Network management is hard. Among many reasons, grappling with low-level, unintuitive identifiers, such as IP addresses, is one of them. Consider this example: ‘Today, huge traffic came from 220.127.116.11’. This statement is not that useful to anybody. Instead, what if the IP addresses were automatically translated to higher-level names like ‘YouTube’? Immediately, this statement becomes much easier to understand. The same principle applies to specifying network policies. For example, it would be much easier and more intuitive to write policies like: ‘Bypass the firewall for traffic from YouTube.’

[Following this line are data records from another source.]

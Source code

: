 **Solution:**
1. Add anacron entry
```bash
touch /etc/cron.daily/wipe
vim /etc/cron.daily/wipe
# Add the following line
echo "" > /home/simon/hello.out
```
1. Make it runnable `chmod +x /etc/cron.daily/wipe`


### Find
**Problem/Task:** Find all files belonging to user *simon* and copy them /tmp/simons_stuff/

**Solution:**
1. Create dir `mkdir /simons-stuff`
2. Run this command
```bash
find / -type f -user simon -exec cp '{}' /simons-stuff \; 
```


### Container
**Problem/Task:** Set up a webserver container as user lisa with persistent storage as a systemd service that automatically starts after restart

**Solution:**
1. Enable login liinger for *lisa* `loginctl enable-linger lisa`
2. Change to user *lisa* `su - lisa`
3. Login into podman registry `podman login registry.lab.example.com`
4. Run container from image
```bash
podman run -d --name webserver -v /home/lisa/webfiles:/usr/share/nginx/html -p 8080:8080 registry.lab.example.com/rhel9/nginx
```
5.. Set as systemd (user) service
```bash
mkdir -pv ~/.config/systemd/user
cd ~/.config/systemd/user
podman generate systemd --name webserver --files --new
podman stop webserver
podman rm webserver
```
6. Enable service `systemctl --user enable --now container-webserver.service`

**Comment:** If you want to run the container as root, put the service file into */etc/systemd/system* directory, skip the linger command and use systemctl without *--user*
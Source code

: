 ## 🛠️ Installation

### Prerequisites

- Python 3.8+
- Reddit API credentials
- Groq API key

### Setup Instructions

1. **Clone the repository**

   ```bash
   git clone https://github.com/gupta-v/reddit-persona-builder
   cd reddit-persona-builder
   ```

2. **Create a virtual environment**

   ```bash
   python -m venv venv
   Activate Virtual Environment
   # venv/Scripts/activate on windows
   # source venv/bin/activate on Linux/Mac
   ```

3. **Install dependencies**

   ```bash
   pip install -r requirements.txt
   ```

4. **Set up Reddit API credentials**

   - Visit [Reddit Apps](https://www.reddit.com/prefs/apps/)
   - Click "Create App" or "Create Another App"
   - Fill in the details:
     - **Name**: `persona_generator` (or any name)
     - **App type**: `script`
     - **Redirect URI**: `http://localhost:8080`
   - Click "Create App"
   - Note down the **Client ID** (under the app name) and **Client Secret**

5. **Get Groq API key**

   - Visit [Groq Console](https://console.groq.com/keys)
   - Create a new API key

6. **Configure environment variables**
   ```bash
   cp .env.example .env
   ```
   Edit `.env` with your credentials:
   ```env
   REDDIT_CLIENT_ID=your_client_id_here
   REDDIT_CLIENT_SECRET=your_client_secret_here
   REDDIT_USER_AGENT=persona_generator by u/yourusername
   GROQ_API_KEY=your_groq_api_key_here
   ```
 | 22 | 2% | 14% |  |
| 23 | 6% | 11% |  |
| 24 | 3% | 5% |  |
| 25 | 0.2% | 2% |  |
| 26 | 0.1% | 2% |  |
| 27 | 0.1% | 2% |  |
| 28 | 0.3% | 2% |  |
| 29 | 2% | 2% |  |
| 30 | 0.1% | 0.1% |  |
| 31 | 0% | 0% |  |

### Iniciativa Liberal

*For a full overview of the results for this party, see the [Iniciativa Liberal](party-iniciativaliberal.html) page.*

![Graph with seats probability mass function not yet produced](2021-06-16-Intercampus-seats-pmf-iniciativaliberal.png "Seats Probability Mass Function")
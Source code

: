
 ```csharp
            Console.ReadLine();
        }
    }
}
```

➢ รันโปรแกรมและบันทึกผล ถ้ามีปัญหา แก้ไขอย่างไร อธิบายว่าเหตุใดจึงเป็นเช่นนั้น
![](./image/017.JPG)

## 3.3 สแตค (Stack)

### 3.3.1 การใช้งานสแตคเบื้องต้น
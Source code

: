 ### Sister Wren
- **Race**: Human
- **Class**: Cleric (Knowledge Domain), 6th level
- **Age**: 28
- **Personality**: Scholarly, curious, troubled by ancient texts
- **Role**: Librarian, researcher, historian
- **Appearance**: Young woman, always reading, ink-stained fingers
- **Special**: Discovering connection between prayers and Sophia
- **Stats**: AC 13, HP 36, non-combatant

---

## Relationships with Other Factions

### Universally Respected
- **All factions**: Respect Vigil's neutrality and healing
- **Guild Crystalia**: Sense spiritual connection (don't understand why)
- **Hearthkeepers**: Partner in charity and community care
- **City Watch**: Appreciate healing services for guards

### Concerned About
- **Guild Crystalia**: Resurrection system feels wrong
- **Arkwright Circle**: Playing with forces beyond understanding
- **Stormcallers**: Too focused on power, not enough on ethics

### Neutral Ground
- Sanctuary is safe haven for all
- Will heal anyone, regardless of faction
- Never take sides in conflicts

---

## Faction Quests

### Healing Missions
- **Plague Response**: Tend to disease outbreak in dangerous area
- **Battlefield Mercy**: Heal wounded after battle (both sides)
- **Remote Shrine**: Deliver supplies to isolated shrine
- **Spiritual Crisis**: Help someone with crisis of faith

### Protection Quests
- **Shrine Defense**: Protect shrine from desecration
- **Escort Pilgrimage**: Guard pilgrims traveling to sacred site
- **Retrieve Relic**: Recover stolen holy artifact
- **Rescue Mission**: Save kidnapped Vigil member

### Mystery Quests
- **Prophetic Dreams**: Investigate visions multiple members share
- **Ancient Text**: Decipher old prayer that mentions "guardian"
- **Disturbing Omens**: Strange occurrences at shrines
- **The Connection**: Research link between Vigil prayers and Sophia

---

While expressing traffic statistics and network policies using high-level names is appealing, data collection and policy enforcement ultimately take place at the level of individual packets traversing network devices. These network devices need an effective way to associate each IP packet with a high-level name, directly in the data plane. Fortunately, modern switches and network interface cards are increasingly programmable, using higher-level languages like P4. Programmable data planes with Protocol Independent Switch Architecture, or PISA, make it possible to map IP addresses to names as the packets fly by. This offers an unprecedented opportunity to collect statistics and enforce policies by high-level names directly in the data plane.
Ideally, these mappings of IP addresses to names would be installed in the data plane ahead of time. One approach is to make a controller perform DNS lookups for a list of domain names we want to track, find the right IP address for each domain name, and then install the mapping in the data plane.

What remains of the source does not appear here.